Further to that, they currently do allow you to walk into the office & request they provide you with a data dump of some property, but at a small fee ($10 to $20? I forget now)... but ultimately, I think these fees (and there are various services they provide) is how they are in part funded.
So if/when approaching government suggest that this should be a free service... via freedom of information perhaps? I don't know if that would be relevant or not but in the states companies who collect info from you must provide it back to the consumer; however, you can't go around asking for other people's info.
I am suspect of some of the MLS listings this past 6 months. Some of the areas I have tracked for the last year and a half mysteriously only have half the listings they used to have and with the major listing increase the past few months the number refuses to budge,find that very strange.
Is it just as easy for someone (with lots of time on their hands )to ask a realtor to send them the daily list of every single listing that goes on the market?
The recipient could simply keep all these "mls-prospect-find" emails, and track them all until property info shows as either sold, expired, withdrawn, or whatever.
I get daily info, but keep only the interesting-looking ones until the above happens. Can't be that hard, but I don't wanna do it all.
There's a big protective hedge around the MLS data here in Canada.

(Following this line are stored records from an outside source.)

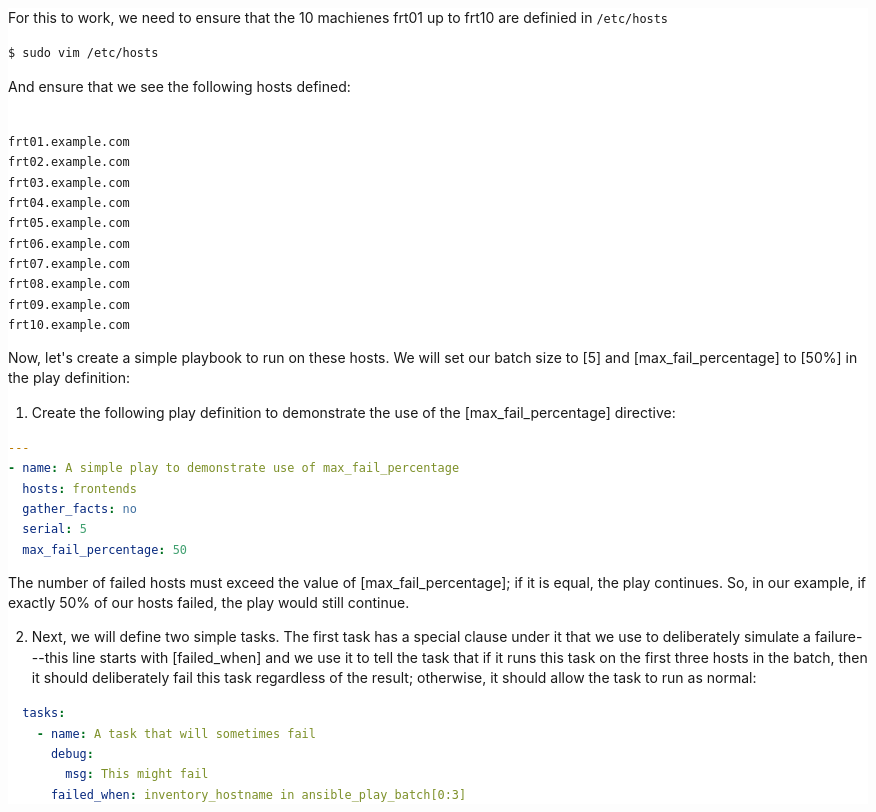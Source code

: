 For this to work, we need to ensure that the 10 machienes frt01 up to frt10
are definied in `/etc/hosts`

```console
$ sudo vim /etc/hosts
```

And ensure that we see the following hosts defined:

```console

frt01.example.com
frt02.example.com
frt03.example.com
frt04.example.com
frt05.example.com
frt06.example.com
frt07.example.com
frt08.example.com
frt09.example.com
frt10.example.com

```

Now, let\'s create a simple playbook to run on these hosts. We will set
our batch size to [5] and [max\_fail\_percentage] to
[50%] in the play definition:

1.  Create the following play definition to demonstrate the use of the
    [max\_fail\_percentage] directive:

```yaml
---
- name: A simple play to demonstrate use of max_fail_percentage
  hosts: frontends
  gather_facts: no
  serial: 5
  max_fail_percentage: 50
```


The number of failed hosts must exceed the value
of [max\_fail\_percentage]; if it is equal, the play continues.
So, in our example, if exactly 50% of our hosts failed, the play would
still continue. 


2.  Next, we will define two simple tasks. The first task has a special
    clause under it that we use to deliberately simulate a
    failure---this line starts with [failed\_when] and we use it
    to tell the task that if it runs this task on the first three hosts
    in the batch, then it should deliberately fail this task regardless
    of the result; otherwise, it should allow the task to run as normal:

```yaml
  tasks:
    - name: A task that will sometimes fail
      debug:
        msg: This might fail
      failed_when: inventory_hostname in ansible_play_batch[0:3]
```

Unlike in the US, where county records are publicly available and can be aggregated by outfits like Housingtracker, in Canada, there is nobody doing this. Why?
It would be interesting to someone pulling the stats from BC Assessment, but they are not the numbers for most recent sales, in a lot of cases - which of course is the most interesting statistic.

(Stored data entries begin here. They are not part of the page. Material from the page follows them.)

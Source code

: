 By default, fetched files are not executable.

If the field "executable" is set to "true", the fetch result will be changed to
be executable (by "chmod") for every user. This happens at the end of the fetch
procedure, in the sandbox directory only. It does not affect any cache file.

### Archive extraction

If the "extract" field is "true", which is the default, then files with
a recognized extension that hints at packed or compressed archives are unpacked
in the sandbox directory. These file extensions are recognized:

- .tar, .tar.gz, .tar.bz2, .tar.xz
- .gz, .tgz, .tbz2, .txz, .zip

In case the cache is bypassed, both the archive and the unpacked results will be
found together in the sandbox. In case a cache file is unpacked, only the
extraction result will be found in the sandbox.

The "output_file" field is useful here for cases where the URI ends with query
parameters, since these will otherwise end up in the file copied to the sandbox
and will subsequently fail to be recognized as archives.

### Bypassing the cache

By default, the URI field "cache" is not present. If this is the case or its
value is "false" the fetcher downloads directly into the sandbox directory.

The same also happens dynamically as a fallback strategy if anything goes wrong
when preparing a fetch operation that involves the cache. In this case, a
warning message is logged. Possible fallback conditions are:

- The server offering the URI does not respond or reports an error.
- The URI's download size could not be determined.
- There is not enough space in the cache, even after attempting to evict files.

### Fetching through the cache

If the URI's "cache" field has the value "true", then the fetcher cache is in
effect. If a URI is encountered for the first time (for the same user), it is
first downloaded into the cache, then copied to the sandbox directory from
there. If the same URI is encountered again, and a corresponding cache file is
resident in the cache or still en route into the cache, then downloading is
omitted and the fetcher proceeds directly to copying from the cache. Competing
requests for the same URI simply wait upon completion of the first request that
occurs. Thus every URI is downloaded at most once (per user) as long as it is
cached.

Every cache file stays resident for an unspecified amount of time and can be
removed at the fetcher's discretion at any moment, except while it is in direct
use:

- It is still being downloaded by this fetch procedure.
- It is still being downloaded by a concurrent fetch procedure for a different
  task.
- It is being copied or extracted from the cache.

Someone should kick down that hedge, just like Zillow is doing in the US. It would be revealing I'm sure. At the peak of the market, I'm sure the timing of something like that would not go over well with Realtors in Canada.
Google is also starting with Google Housing, but who knows what information they will be able to aggregate. They have a way to go still.
I'm amazed at my buddy in the States who can find out anything on anyone it seems at the click of a mouse. You can scope out your neighbours in a hurry before you sign the papers incase you think the neighborhood may be dicey. I can see having a right to privacy to a point but finding out something like the real numbers on a private industry that 90% of the public uses should be easily accessable.
BC Assessment is one avenue for certain. But I doubt very much if they track non-sales. If a home is listed but not sold, or if a new unit/SFD comes into the market, BC Assessment has no reason to track these right?
Ultimately, BC Assessment exists not for the consumer, but as a crown corporation that is meant to serve government primarily in the area of taxation. That being the case, there is no incentive, financial or otherwise, for BC Assessment to track this information.
If the market is being fudged, whether a purpose or as a consequence of loose self-regulation, the key information necessary to track is listings to sales ratios and final sales prices. We can't get an accurate number of total units of product and have reason to be skeptical of the actual sales prices.
I am no expert and I have said this before ...
I am getting daily sales listings (as we are currently looking for a house) of properties $500,000 to $5,000,000 (we are not spending $5,000,000) and nothing is moving over $1,000,000. Every home that sells is under asking and there are price changes galore for homes of all prices.
I am always being told that there are multiple offers and it is a hot market. I don't see it. Nothing is moving in the over $million range.
I am looking at Oak Bay, Cadboro Bay, Upland, Cordova Bay, Fairfield, Elk Lake, Prospect Lake, Broadmead.
Multiple offers below asking is still multiple offers, and a high sales:list ratio could be considered a hot market. It wouldn't surprise me at all if there were people out there who think that now is a good time to get a "deal" and are offering a few percent under asking. The real bleeding hasn't started yet.